Exercise aim: With no additions or omissions, print the listing that follows.

Records to process:

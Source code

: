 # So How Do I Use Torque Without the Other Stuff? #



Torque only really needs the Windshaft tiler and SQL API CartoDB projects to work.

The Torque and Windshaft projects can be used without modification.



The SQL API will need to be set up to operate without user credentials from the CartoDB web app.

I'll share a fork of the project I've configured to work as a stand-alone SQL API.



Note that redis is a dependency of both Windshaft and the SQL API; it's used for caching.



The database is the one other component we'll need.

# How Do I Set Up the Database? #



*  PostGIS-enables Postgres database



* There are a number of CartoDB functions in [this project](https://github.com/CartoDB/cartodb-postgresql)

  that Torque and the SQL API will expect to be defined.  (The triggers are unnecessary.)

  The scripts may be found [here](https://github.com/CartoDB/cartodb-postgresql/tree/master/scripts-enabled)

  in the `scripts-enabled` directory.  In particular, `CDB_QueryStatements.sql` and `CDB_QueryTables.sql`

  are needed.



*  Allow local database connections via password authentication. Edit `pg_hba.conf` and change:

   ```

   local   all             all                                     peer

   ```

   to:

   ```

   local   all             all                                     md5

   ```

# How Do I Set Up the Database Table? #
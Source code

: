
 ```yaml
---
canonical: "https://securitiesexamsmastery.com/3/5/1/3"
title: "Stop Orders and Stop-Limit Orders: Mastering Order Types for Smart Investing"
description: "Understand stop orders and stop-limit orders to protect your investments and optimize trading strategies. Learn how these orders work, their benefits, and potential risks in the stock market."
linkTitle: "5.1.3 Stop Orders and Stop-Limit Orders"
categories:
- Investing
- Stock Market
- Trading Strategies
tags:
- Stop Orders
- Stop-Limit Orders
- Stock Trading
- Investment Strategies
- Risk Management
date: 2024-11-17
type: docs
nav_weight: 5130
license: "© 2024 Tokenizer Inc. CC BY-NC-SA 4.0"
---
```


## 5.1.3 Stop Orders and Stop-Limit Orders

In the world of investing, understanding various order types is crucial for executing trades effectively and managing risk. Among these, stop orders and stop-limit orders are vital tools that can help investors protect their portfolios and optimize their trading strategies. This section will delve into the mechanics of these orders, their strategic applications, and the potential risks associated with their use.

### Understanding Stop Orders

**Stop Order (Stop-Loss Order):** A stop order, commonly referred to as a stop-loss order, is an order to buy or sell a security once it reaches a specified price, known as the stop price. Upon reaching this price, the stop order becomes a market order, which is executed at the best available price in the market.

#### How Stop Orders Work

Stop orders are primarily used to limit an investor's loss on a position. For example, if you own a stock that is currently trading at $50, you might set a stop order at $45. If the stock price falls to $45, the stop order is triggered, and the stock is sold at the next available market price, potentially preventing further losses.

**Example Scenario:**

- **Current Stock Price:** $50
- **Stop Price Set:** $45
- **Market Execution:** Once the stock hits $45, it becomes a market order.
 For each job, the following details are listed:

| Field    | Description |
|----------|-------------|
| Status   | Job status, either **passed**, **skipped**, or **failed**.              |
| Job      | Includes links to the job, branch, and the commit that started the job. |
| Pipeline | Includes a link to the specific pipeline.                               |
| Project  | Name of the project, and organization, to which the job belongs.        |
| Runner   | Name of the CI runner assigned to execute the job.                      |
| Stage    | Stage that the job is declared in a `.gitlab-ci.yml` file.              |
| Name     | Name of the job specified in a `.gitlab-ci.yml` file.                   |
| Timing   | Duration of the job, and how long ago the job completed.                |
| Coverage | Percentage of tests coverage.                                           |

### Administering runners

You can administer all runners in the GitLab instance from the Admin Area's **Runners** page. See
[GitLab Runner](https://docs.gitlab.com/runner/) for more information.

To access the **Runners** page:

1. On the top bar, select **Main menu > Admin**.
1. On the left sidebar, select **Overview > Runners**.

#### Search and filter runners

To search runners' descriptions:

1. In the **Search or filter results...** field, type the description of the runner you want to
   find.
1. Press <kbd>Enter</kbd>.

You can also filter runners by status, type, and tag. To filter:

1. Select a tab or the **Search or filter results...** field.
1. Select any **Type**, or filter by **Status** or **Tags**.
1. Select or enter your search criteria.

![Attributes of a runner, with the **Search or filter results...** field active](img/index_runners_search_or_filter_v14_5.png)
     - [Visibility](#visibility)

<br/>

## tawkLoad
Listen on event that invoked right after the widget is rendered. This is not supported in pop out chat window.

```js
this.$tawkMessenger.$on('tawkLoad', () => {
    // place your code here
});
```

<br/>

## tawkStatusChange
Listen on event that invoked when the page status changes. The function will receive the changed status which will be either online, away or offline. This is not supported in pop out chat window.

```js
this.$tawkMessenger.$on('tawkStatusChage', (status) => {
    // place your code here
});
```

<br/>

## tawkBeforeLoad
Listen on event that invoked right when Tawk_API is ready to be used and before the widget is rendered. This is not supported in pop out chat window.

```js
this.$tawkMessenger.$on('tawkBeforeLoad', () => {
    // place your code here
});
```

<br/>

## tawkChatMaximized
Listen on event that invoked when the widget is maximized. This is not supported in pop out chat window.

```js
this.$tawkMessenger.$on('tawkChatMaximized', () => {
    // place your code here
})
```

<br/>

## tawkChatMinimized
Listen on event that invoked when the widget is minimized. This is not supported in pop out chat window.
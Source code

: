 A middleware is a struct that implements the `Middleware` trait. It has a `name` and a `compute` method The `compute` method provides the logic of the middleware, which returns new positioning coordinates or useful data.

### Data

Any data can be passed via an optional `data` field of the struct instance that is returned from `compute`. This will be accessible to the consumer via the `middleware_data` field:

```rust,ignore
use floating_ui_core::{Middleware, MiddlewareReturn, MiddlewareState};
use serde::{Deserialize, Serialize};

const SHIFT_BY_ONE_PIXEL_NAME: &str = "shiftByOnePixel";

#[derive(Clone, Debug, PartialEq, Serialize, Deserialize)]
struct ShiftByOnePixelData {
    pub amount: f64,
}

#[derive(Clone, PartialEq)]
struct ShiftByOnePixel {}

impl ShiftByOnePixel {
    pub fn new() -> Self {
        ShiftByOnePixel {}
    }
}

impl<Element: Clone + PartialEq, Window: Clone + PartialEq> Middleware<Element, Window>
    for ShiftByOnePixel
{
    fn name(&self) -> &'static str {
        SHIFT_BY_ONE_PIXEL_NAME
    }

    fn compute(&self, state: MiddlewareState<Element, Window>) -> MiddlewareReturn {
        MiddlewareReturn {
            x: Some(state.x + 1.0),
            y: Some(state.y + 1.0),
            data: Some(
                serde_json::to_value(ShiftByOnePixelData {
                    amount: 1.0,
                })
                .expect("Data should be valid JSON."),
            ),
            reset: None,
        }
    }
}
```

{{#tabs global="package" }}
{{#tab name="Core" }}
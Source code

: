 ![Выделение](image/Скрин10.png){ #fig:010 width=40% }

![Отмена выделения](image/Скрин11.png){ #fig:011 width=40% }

Answer to the problem:
Source code

: # So How Do I Use Torque Without the Other Stuff? #



Torque only really needs the Windshaft tiler and SQL API CartoDB projects to work.

The Torque and Windshaft projects can be used without modification.



The SQL API will need to be set up to operate without user credentials from the CartoDB web app.

I'll share a fork of the project I've configured to work as a stand-alone SQL API.



Note that redis is a dependency of both Windshaft and the SQL API; it's used for caching.



The database is the one other component we'll need.

# How Do I Set Up the Database? #



*  PostGIS-enables Postgres database



* There are a number of CartoDB functions in [this project](https://github.com/CartoDB/cartodb-postgresql)

  that Torque and the SQL API will expect to be defined.  (The triggers are unnecessary.)

  The scripts may be found [here](https://github.com/CartoDB/cartodb-postgresql/tree/master/scripts-enabled)

  in the `scripts-enabled` directory.  In particular, `CDB_QueryStatements.sql` and `CDB_QueryTables.sql`

  are needed.



*  Allow local database connections via password authentication. Edit `pg_hba.conf` and change:

   ```

   local   all             all                                     peer

   ```

   to:

   ```

   local   all             all                                     md5

   ```

# How Do I Set Up the Database Table? #
Source code

:
 ```yaml
---
canonical: "https://securitiesexamsmastery.com/3/5/1/3"
title: "Stop Orders and Stop-Limit Orders: Mastering Order Types for Smart Investing"
description: "Understand stop orders and stop-limit orders to protect your investments and optimize trading strategies. Learn how these orders work, their benefits, and potential risks in the stock market."
linkTitle: "5.1.3 Stop Orders and Stop-Limit Orders"
categories:
- Investing
- Stock Market
- Trading Strategies
tags:
- Stop Orders
- Stop-Limit Orders
- Stock Trading
- Investment Strategies
- Risk Management
date: 2024-11-17
type: docs
nav_weight: 5130
license: "© 2024 Tokenizer Inc. CC BY-NC-SA 4.0"
---
```


## 5.1.3 Stop Orders and Stop-Limit Orders

In the world of investing, understanding various order types is crucial for executing trades effectively and managing risk. Among these, stop orders and stop-limit orders are vital tools that can help investors protect their portfolios and optimize their trading strategies. This section will delve into the mechanics of these orders, their strategic applications, and the potential risks associated with their use.

### Understanding Stop Orders

**Stop Order (Stop-Loss Order):** A stop order, commonly referred to as a stop-loss order, is an order to buy or sell a security once it reaches a specified price, known as the stop price. Upon reaching this price, the stop order becomes a market order, which is executed at the best available price in the market.

#### How Stop Orders Work

Stop orders are primarily used to limit an investor's loss on a position. For example, if you own a stock that is currently trading at $50, you might set a stop order at $45. If the stock price falls to $45, the stop order is triggered, and the stock is sold at the next available market price, potentially preventing further losses.

**Example Scenario:**

- **Current Stock Price:** $50
- **Stop Price Set:** $45
- **Market Execution:** Once the stock hits $45, it becomes a market order.
 For each job, the following details are listed:

| Field    | Description |
|----------|-------------|
| Status   | Job status, either **passed**, **skipped**, or **failed**.              |
| Job      | Includes links to the job, branch, and the commit that started the job. |
| Pipeline | Includes a link to the specific pipeline.                               |
| Project  | Name of the project, and organization, to which the job belongs.        |
| Runner   | Name of the CI runner assigned to execute the job.                      |
| Stage    | Stage that the job is declared in a `.gitlab-ci.yml` file.              |
| Name     | Name of the job specified in a `.gitlab-ci.yml` file.                   |
| Timing   | Duration of the job, and how long ago the job completed.                |
| Coverage | Percentage of tests coverage.                                           |

### Administering runners

You can administer all runners in the GitLab instance from the Admin Area's **Runners** page. See
[GitLab Runner](https://docs.gitlab.com/runner/) for more information.

To access the **Runners** page:

1. On the top bar, select **Main menu > Admin**.
1. On the left sidebar, select **Overview > Runners**.

#### Search and filter runners

To search runners' descriptions:

1. In the **Search or filter results...** field, type the description of the runner you want to
   find.
1. Press <kbd>Enter</kbd>.

You can also filter runners by status, type, and tag. To filter:

1. Select a tab or the **Search or filter results...** field.
1. Select any **Type**, or filter by **Status** or **Tags**.
1. Select or enter your search criteria.

![Attributes of a runner, with the **Search or filter results...** field active](img/index_runners_search_or_filter_v14_5.png)
     - [Visibility](#visibility)

<br/>

## tawkLoad
Listen on event that invoked right after the widget is rendered. This is not supported in pop out chat window.

```js
this.$tawkMessenger.$on('tawkLoad', () => {
    // place your code here
});
```

<br/>

## tawkStatusChange
Listen on event that invoked when the page status changes. The function will receive the changed status which will be either online, away or offline. This is not supported in pop out chat window.

```js
this.$tawkMessenger.$on('tawkStatusChage', (status) => {
    // place your code here
});
```

<br/>

## tawkBeforeLoad
Listen on event that invoked right when Tawk_API is ready to be used and before the widget is rendered. This is not supported in pop out chat window.

```js
this.$tawkMessenger.$on('tawkBeforeLoad', () => {
    // place your code here
});
```

<br/>

## tawkChatMaximized
Listen on event that invoked when the widget is maximized. This is not supported in pop out chat window.

```js
this.$tawkMessenger.$on('tawkChatMaximized', () => {
    // place your code here
})
```

<br/>

## tawkChatMinimized
Listen on event that invoked when the widget is minimized. This is not supported in pop out chat window.
Source code

: A middleware is a struct that implements the `Middleware` trait. It has a `name` and a `compute` method The `compute` method provides the logic of the middleware, which returns new positioning coordinates or useful data.

### Data

Any data can be passed via an optional `data` field of the struct instance that is returned from `compute`. This will be accessible to the consumer via the `middleware_data` field:

```rust,ignore
use floating_ui_core::{Middleware, MiddlewareReturn, MiddlewareState};
use serde::{Deserialize, Serialize};

const SHIFT_BY_ONE_PIXEL_NAME: &str = "shiftByOnePixel";

#[derive(Clone, Debug, PartialEq, Serialize, Deserialize)]
struct ShiftByOnePixelData {
    pub amount: f64,
}

#[derive(Clone, PartialEq)]
struct ShiftByOnePixel {}

impl ShiftByOnePixel {
    pub fn new() -> Self {
        ShiftByOnePixel {}
    }
}

impl<Element: Clone + PartialEq, Window: Clone + PartialEq> Middleware<Element, Window>
    for ShiftByOnePixel
{
    fn name(&self) -> &'static str {
        SHIFT_BY_ONE_PIXEL_NAME
    }

    fn compute(&self, state: MiddlewareState<Element, Window>) -> MiddlewareReturn {
        MiddlewareReturn {
            x: Some(state.x + 1.0),
            y: Some(state.y + 1.0),
            data: Some(
                serde_json::to_value(ShiftByOnePixelData {
                    amount: 1.0,
                })
                .expect("Data should be valid JSON."),
            ),
            reset: None,
        }
    }
}
```

{{#tabs global="package" }}
{{#tab name="Core" }}
Source code

: ![Выделение](image/Скрин10.png){ #fig:010 width=40% }

![Отмена выделения](image/Скрин11.png){ #fig:011 width=40% }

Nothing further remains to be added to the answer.